Scientists have stumbled upon a series of seemingly human-made organised holes on the Atlantic Ocean floor whose origins remain a mystery.
The “perfectly aligned” holes were discovered on 23 July but have been previously reported from the region, researchers studying the ocean floor aboard the NOAA ship Okeanos Explorer said.
Now the NOAA Ocean Exploration agency is inviting members of the public to offer their theories as to how these holes were formed.
“On Saturday’s Okeanos dive, we observed several of these sublinear sets of holes in the sediment.

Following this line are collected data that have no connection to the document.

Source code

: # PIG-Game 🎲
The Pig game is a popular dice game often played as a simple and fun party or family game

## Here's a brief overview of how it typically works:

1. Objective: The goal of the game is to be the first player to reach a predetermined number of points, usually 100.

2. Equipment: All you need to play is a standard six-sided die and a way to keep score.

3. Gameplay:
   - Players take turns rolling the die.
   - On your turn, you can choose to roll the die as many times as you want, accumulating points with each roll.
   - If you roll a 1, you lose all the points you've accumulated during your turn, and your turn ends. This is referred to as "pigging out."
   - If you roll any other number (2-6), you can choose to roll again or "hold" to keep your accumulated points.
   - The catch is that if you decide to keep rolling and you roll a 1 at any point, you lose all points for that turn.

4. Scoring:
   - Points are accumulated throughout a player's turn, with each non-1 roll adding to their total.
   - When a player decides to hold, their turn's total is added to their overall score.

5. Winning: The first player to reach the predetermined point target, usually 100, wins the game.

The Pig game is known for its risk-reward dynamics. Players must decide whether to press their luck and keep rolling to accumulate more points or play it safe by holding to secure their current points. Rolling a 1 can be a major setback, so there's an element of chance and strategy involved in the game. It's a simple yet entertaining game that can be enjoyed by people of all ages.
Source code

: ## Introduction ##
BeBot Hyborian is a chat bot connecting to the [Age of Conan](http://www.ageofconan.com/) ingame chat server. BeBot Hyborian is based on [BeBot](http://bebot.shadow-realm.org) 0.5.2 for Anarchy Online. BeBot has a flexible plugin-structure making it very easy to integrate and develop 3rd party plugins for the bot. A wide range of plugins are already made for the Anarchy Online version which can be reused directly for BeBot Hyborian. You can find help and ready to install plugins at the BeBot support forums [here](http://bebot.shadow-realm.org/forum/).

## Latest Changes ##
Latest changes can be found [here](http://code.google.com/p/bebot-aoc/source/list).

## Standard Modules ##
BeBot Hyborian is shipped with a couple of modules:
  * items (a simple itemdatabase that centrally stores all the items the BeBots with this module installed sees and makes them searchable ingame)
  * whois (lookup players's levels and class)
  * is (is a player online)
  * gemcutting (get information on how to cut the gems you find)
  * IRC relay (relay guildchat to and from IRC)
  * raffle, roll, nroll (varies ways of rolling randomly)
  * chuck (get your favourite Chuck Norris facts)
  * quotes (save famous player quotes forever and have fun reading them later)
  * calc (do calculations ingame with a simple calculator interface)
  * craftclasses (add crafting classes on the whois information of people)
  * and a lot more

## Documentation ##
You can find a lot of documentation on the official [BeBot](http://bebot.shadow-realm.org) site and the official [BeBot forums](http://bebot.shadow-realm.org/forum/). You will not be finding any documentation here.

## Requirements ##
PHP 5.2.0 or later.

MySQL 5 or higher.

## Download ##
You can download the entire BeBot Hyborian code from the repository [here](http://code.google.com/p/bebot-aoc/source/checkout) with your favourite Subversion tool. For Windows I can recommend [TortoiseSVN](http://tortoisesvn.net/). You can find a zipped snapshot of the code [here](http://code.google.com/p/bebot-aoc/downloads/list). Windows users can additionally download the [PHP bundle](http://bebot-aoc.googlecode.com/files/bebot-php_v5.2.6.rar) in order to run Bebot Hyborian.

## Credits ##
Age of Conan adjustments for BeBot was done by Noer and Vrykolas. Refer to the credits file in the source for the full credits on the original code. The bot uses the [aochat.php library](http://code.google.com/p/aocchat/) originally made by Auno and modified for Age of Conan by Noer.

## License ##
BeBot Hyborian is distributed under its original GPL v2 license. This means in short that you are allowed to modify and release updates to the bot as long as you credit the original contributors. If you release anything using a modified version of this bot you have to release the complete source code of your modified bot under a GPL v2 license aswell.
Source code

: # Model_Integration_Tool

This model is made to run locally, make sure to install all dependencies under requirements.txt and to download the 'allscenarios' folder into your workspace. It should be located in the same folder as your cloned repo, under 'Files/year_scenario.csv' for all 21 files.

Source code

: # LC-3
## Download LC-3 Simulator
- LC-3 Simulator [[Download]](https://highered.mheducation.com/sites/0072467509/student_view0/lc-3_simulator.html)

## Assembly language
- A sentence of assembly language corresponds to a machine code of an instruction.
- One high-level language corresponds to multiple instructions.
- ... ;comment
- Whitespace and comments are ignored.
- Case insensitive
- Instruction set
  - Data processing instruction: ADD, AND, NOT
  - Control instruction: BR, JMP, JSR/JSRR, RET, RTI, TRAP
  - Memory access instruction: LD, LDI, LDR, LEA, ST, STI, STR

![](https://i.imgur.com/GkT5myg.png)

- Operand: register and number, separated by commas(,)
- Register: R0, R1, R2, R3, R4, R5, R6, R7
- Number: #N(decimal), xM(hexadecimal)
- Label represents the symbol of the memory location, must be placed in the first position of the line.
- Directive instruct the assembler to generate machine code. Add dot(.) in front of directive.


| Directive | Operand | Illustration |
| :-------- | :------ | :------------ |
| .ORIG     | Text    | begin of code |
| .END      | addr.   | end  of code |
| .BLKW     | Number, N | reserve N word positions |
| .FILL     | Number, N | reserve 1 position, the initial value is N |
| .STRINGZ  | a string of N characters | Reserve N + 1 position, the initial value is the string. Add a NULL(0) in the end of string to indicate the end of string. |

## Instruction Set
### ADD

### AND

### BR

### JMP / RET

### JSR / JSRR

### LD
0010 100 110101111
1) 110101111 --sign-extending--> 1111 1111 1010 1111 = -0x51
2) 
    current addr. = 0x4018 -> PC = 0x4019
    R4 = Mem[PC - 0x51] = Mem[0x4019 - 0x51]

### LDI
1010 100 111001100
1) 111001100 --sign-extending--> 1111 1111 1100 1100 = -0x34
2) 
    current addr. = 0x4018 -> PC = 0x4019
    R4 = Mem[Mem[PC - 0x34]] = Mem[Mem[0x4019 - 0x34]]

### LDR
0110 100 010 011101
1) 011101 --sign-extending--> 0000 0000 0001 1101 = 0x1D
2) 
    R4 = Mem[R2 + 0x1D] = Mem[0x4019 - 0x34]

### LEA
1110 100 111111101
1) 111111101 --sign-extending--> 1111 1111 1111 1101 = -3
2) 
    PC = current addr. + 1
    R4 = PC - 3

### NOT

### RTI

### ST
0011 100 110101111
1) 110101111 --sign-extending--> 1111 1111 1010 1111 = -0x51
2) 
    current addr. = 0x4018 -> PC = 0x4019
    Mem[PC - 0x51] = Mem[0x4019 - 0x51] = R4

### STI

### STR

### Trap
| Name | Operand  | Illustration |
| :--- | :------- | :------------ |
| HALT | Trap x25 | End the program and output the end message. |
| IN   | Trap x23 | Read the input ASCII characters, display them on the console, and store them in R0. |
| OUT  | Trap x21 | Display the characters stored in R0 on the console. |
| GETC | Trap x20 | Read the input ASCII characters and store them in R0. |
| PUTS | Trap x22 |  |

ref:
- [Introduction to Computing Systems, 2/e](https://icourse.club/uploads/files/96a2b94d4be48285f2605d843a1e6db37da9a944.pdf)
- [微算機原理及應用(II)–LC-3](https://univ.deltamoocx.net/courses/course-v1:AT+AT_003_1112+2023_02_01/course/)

These holes have been previously reported from the region, but their origin remains a mystery,” the agency, which is dedicated to exploring the global ocean, noted in a Facebook post.
“While they look almost human-made, the little piles of sediment around the holes make them seem like they were excavated by… something,” said the federal organisation.
In Saturday’s dive, scientists probed the ocean floor at depths of about 3km while visiting the summit of an underwater volcano north of the Azores – an autonomous region of Portugal in the mid-Atlantic.
They used a remotely operated camera to record the mysterious holes.
The discovery was made during the Okeanos vessel’s Voyage to the Ridge 2022 expedition in which scientists are exploring and mapping the “poorly understood deepwater areas of the Charlie-Gibbs Fracture Zone, Mid-Atlantic Ridge, and Azores Plateau.”
Several people questioned whether a machine had taken sediment samples, or bedrock shifting beneath the bottom of the ocean releasing methane which has bubbled up from inside the Earth.

Some of the answers with less evidence to support them included aliens and “something left over from Atlantis”, while a more rational proposal suggested: “It looks like the sediment falling down through openings, not pressure blowing upward.”
“If there could possibly be something like a submarine buried under there that shifted and sediment fell down through the vents/holes of the outer casing,” they added.